** TRY IT **
Would you reproduce every line of the material exactly?
:: RECORDS TO PROCESS
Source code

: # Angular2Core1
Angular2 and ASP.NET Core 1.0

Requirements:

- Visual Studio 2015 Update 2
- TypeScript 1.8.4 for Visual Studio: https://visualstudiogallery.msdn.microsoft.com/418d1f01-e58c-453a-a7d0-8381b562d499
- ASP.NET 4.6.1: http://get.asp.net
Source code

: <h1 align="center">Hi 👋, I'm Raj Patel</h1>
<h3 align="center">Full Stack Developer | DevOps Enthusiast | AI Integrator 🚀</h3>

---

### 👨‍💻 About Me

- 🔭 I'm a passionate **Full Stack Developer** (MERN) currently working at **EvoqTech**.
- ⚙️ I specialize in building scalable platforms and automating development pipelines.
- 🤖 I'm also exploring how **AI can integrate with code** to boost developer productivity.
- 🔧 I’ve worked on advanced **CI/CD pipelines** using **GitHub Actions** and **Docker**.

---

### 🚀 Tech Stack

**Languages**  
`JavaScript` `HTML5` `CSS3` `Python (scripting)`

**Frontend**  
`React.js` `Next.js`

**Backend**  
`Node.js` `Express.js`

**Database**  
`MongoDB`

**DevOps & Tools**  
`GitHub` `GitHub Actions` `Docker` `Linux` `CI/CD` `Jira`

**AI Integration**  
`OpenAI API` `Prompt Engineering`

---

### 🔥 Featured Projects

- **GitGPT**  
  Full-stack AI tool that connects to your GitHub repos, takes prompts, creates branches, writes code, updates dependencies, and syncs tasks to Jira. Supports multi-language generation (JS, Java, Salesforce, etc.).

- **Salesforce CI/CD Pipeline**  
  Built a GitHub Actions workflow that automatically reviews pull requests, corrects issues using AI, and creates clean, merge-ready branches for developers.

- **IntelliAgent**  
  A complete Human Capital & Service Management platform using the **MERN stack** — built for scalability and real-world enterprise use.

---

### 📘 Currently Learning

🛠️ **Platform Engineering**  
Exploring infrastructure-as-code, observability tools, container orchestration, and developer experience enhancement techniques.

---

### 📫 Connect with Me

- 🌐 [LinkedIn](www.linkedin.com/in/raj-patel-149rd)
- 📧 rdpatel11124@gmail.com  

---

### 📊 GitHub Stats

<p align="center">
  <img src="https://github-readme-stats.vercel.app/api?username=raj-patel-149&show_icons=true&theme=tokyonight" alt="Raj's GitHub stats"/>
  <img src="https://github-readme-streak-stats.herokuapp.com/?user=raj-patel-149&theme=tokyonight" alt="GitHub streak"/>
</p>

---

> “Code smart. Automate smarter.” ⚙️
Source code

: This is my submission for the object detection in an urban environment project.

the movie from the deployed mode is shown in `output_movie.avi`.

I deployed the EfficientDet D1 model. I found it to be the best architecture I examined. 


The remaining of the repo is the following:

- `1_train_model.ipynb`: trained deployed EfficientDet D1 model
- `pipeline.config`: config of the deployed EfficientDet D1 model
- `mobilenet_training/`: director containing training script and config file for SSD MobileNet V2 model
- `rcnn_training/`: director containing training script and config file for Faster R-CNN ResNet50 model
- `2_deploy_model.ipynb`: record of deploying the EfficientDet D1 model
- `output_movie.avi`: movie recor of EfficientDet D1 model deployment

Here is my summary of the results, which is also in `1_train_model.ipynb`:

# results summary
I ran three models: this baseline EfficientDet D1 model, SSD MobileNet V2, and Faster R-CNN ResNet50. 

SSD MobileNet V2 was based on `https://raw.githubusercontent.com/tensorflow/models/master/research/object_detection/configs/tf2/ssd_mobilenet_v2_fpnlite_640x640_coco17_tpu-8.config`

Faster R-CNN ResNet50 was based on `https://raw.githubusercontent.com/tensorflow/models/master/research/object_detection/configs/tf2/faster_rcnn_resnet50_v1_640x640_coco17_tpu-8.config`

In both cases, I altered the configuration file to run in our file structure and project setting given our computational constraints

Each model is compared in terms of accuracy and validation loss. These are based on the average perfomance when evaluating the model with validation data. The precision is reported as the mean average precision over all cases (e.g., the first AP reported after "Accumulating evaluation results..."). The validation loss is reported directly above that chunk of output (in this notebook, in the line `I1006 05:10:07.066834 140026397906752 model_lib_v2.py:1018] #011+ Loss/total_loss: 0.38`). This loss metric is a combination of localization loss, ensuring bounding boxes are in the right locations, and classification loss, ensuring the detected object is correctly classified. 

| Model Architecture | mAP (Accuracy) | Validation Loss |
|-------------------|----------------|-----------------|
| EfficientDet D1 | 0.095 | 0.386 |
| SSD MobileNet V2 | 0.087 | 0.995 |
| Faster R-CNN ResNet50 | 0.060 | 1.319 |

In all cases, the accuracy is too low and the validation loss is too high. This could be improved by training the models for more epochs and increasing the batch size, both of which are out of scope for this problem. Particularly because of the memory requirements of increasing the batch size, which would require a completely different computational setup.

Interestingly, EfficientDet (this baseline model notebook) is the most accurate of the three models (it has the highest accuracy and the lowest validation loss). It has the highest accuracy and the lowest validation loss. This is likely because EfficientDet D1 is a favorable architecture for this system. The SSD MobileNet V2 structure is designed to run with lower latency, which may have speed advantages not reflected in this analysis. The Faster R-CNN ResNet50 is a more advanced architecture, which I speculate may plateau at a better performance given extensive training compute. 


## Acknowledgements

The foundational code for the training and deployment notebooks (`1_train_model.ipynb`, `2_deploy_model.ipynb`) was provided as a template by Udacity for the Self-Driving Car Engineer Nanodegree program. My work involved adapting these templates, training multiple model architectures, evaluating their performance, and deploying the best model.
::::
** WRITTEN REPLY **
Source code

: # Angular2Core1
Angular2 and ASP.NET Core 1.0

Requirements:

- Visual Studio 2015 Update 2
- TypeScript 1.8.4 for Visual Studio: https://visualstudiogallery.msdn.microsoft.com/418d1f01-e58c-453a-a7d0-8381b562d499
- ASP.NET 4.6.1: http://get.asp.net
Source code

: <h1 align="center">Hi 👋, I'm Raj Patel</h1>
<h3 align="center">Full Stack Developer | DevOps Enthusiast | AI Integrator 🚀</h3>

---

### 👨‍💻 About Me

- 🔭 I'm a passionate **Full Stack Developer** (MERN) currently working at **EvoqTech**.
- ⚙️ I specialize in building scalable platforms and automating development pipelines.
- 🤖 I'm also exploring how **AI can integrate with code** to boost developer productivity.
- 🔧 I’ve worked on advanced **CI/CD pipelines** using **GitHub Actions** and **Docker**.

---

### 🚀 Tech Stack

**Languages**  
`JavaScript` `HTML5` `CSS3` `Python (scripting)`

**Frontend**  
`React.js` `Next.js`

**Backend**  
`Node.js` `Express.js`

**Database**  
`MongoDB`

**DevOps & Tools**  
`GitHub` `GitHub Actions` `Docker` `Linux` `CI/CD` `Jira`

**AI Integration**  
`OpenAI API` `Prompt Engineering`

---

### 🔥 Featured Projects

- **GitGPT**  
  Full-stack AI tool that connects to your GitHub repos, takes prompts, creates branches, writes code, updates dependencies, and syncs tasks to Jira. Supports multi-language generation (JS, Java, Salesforce, etc.).

- **Salesforce CI/CD Pipeline**  
  Built a GitHub Actions workflow that automatically reviews pull requests, corrects issues using AI, and creates clean, merge-ready branches for developers.

- **IntelliAgent**  
  A complete Human Capital & Service Management platform using the **MERN stack** — built for scalability and real-world enterprise use.

---

### 📘 Currently Learning

🛠️ **Platform Engineering**  
Exploring infrastructure-as-code, observability tools, container orchestration, and developer experience enhancement techniques.

---

### 📫 Connect with Me

- 🌐 [LinkedIn](www.linkedin.com/in/raj-patel-149rd)
- 📧 rdpatel11124@gmail.com  

---

### 📊 GitHub Stats

<p align="center">
  <img src="https://github-readme-stats.vercel.app/api?username=raj-patel-149&show_icons=true&theme=tokyonight" alt="Raj's GitHub stats"/>
  <img src="https://github-readme-streak-stats.herokuapp.com/?user=raj-patel-149&theme=tokyonight" alt="GitHub streak"/>
</p>

---

> “Code smart. Automate smarter.” ⚙️
Source code

: This is my submission for the object detection in an urban environment project.

the movie from the deployed mode is shown in `output_movie.avi`.

I deployed the EfficientDet D1 model. I found it to be the best architecture I examined. 


The remaining of the repo is the following:

- `1_train_model.ipynb`: trained deployed EfficientDet D1 model
- `pipeline.config`: config of the deployed EfficientDet D1 model
- `mobilenet_training/`: director containing training script and config file for SSD MobileNet V2 model
- `rcnn_training/`: director containing training script and config file for Faster R-CNN ResNet50 model
- `2_deploy_model.ipynb`: record of deploying the EfficientDet D1 model
- `output_movie.avi`: movie recor of EfficientDet D1 model deployment

Here is my summary of the results, which is also in `1_train_model.ipynb`:

# results summary
I ran three models: this baseline EfficientDet D1 model, SSD MobileNet V2, and Faster R-CNN ResNet50. 

SSD MobileNet V2 was based on `https://raw.githubusercontent.com/tensorflow/models/master/research/object_detection/configs/tf2/ssd_mobilenet_v2_fpnlite_640x640_coco17_tpu-8.config`

Faster R-CNN ResNet50 was based on `https://raw.githubusercontent.com/tensorflow/models/master/research/object_detection/configs/tf2/faster_rcnn_resnet50_v1_640x640_coco17_tpu-8.config`

In both cases, I altered the configuration file to run in our file structure and project setting given our computational constraints

Each model is compared in terms of accuracy and validation loss. These are based on the average perfomance when evaluating the model with validation data. The precision is reported as the mean average precision over all cases (e.g., the first AP reported after "Accumulating evaluation results..."). The validation loss is reported directly above that chunk of output (in this notebook, in the line `I1006 05:10:07.066834 140026397906752 model_lib_v2.py:1018] #011+ Loss/total_loss: 0.38`). This loss metric is a combination of localization loss, ensuring bounding boxes are in the right locations, and classification loss, ensuring the detected object is correctly classified. 

| Model Architecture | mAP (Accuracy) | Validation Loss |
|-------------------|----------------|-----------------|
| EfficientDet D1 | 0.095 | 0.386 |
| SSD MobileNet V2 | 0.087 | 0.995 |
| Faster R-CNN ResNet50 | 0.060 | 1.319 |

In all cases, the accuracy is too low and the validation loss is too high. This could be improved by training the models for more epochs and increasing the batch size, both of which are out of scope for this problem. Particularly because of the memory requirements of increasing the batch size, which would require a completely different computational setup.

Interestingly, EfficientDet (this baseline model notebook) is the most accurate of the three models (it has the highest accuracy and the lowest validation loss). It has the highest accuracy and the lowest validation loss. This is likely because EfficientDet D1 is a favorable architecture for this system. The SSD MobileNet V2 structure is designed to run with lower latency, which may have speed advantages not reflected in this analysis. The Faster R-CNN ResNet50 is a more advanced architecture, which I speculate may plateau at a better performance given extensive training compute. 


## Acknowledgements

The foundational code for the training and deployment notebooks (`1_train_model.ipynb`, `2_deploy_model.ipynb`) was provided as a template by Udacity for the Self-Driving Car Engineer Nanodegree program. My work involved adapting these templates, training multiple model architectures, evaluating their performance, and deploying the best model.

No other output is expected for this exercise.